Looking at traffic by city, Glasgow (where I'm based) is the single largest source of traffic. This is hardly surprising, given that I wrote BioStor to solve a problem I was interested in, and the bulk of its content has been added by me using various scripts. This raises the possibility that BioStor has an active user community of *cough* one. However, looking at traffic by country, the UK is prominent (due to traffic primarily from Glasgow and London), but more visits come from the US. It seems I didn't end up making this site just for me.

map.pngGoogle search
Another measure of success is Google search rankings, which I've used elsewhere to compare the impact of Wikipedia and EOL pages.
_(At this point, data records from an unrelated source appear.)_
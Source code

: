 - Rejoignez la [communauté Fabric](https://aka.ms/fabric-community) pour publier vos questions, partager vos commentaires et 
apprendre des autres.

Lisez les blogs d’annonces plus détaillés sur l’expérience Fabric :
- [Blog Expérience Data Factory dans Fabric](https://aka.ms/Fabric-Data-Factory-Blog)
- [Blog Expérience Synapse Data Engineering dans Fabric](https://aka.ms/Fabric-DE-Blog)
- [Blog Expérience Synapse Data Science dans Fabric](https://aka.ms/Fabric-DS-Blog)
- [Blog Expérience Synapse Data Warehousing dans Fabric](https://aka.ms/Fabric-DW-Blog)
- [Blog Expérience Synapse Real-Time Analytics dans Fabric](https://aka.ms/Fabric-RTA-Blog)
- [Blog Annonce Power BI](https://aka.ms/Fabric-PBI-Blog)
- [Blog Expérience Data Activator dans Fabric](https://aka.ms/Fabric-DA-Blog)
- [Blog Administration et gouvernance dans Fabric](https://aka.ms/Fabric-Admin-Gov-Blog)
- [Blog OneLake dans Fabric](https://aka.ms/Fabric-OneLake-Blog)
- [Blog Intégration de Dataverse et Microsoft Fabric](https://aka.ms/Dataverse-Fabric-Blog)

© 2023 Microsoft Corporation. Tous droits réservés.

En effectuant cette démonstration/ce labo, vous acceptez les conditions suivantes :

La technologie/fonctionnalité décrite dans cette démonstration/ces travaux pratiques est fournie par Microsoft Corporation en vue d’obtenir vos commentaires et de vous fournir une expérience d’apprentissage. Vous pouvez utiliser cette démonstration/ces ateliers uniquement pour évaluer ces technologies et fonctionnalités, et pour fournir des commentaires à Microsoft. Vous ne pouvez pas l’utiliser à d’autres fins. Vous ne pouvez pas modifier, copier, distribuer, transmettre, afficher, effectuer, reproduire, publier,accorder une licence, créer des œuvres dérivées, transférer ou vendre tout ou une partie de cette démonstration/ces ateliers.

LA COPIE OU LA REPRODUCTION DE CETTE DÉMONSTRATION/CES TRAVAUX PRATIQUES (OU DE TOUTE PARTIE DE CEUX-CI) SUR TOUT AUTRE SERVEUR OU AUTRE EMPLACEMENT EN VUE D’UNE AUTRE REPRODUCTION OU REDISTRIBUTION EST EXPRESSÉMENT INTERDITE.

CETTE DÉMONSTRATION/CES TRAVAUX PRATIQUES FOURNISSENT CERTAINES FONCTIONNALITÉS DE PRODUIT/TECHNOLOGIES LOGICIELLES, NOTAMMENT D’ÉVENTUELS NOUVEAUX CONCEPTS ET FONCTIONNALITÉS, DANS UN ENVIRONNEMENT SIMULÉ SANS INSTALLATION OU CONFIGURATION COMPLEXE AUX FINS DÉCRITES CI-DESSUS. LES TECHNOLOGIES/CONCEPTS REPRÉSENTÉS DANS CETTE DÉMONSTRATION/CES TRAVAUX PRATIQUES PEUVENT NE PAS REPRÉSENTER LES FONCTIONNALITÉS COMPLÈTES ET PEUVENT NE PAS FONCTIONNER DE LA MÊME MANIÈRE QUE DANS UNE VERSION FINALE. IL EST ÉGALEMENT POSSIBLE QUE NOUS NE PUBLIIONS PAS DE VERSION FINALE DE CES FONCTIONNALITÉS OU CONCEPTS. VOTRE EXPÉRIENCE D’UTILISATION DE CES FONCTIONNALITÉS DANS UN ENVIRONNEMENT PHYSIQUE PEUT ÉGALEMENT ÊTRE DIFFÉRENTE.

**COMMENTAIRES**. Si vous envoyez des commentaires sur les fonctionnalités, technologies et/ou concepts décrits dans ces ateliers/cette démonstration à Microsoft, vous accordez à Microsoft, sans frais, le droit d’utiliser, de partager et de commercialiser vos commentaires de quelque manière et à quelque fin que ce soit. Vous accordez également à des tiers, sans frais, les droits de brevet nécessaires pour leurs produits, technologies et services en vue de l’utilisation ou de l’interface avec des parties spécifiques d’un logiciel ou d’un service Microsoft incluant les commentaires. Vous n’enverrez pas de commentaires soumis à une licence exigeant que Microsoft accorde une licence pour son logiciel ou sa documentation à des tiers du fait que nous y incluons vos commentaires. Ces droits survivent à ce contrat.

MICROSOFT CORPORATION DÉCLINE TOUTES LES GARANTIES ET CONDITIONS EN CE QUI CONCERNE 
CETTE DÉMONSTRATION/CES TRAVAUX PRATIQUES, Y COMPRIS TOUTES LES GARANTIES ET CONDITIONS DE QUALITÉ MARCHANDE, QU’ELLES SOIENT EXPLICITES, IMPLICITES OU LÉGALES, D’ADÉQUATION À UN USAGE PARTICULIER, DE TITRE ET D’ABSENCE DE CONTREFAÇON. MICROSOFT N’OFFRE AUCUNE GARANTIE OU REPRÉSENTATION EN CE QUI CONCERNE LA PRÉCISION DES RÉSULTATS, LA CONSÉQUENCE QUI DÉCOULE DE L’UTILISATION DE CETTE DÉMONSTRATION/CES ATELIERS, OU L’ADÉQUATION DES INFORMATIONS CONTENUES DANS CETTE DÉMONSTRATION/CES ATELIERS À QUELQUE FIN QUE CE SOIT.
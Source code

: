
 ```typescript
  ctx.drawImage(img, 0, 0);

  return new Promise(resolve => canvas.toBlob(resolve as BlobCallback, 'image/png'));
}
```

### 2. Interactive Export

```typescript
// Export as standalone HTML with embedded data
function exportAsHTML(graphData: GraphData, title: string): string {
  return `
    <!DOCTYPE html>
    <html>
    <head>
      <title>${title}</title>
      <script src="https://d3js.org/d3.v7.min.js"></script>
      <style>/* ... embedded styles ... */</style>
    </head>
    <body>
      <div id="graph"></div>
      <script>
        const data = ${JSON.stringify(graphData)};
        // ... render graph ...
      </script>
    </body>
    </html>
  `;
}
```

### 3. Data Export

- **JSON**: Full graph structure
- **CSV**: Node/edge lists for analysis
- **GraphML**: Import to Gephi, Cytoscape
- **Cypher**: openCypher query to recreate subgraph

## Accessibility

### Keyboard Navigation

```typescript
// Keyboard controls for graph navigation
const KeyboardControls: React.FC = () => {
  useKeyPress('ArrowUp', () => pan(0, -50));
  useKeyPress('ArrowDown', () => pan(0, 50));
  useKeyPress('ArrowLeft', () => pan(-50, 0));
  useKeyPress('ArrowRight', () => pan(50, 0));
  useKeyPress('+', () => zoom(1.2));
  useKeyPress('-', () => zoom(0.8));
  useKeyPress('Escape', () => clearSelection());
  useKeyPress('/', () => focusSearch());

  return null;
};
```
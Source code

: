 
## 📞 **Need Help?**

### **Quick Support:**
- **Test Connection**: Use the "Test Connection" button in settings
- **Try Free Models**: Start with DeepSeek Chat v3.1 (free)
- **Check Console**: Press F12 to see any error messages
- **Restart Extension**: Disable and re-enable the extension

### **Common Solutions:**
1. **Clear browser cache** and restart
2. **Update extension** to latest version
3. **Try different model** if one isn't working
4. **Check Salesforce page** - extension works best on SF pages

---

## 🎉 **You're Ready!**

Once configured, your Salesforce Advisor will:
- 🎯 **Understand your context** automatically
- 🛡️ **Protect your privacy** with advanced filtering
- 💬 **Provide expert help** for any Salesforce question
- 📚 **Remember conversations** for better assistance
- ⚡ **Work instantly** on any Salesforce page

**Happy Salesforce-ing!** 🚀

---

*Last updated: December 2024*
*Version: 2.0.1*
As a quick experiment I Googled the top ten journals in BioStor and recorded where in the search results BioStor appeared. For all but the Biological Bulletin, BioStor appeared in the top ten (i.e., on the first page of results):

JournalGoogle rank of BioStor page
Biological Bulletin12
Bulletin of Zoological Nomenclature6
Proceedings of the Entomological Society, Washington6
Proc. Linn. Soc. New South Wales3
Annals of the Missouri Botanical Garden3
Tijdschr. Ent.2
Transactions of The Royal Entomological Society of London6
Ann. Mag. nat. Hist3
Notes from the Leyden Museum5
Proceedings of the United States National Museum4

This suggests that BioStor's content is a least findable.

Where next?
The sense I'm getting from these stats is that BioStor is being used, and it seems to be a reaosnably successful, small-scale project. It would be nice to play with the Google Analytics output a bit more, and also explore usage patterns more closely. For example, I invested some effort in adding the ability to create PDFs for BioStor articles, but I've no stats on how many PDFs have been downloaded. Metadata in BioStor is editable, and edits are logged, but I've not explored the extent to which the content is being edited. If a serious effort is going to be made to clean up BHL content using crowd sourcing, I'll need to think of ways to engage users. The wiki experiments were a step in this direction, but I suspect that building a network around this task might prove difficult. Perhaps a better way is to build the network elsewhere, then try to engage it with this task (OCR correction). This was one reason behind my adopting Mendeley's OAuth API to provide a sign in facility for BioStor (see Mendeley connect). Again, I've no stats on the extent to which this feature of BioStor has been used. Time to give some serious thought to what else I can learn about how BioStor is being used.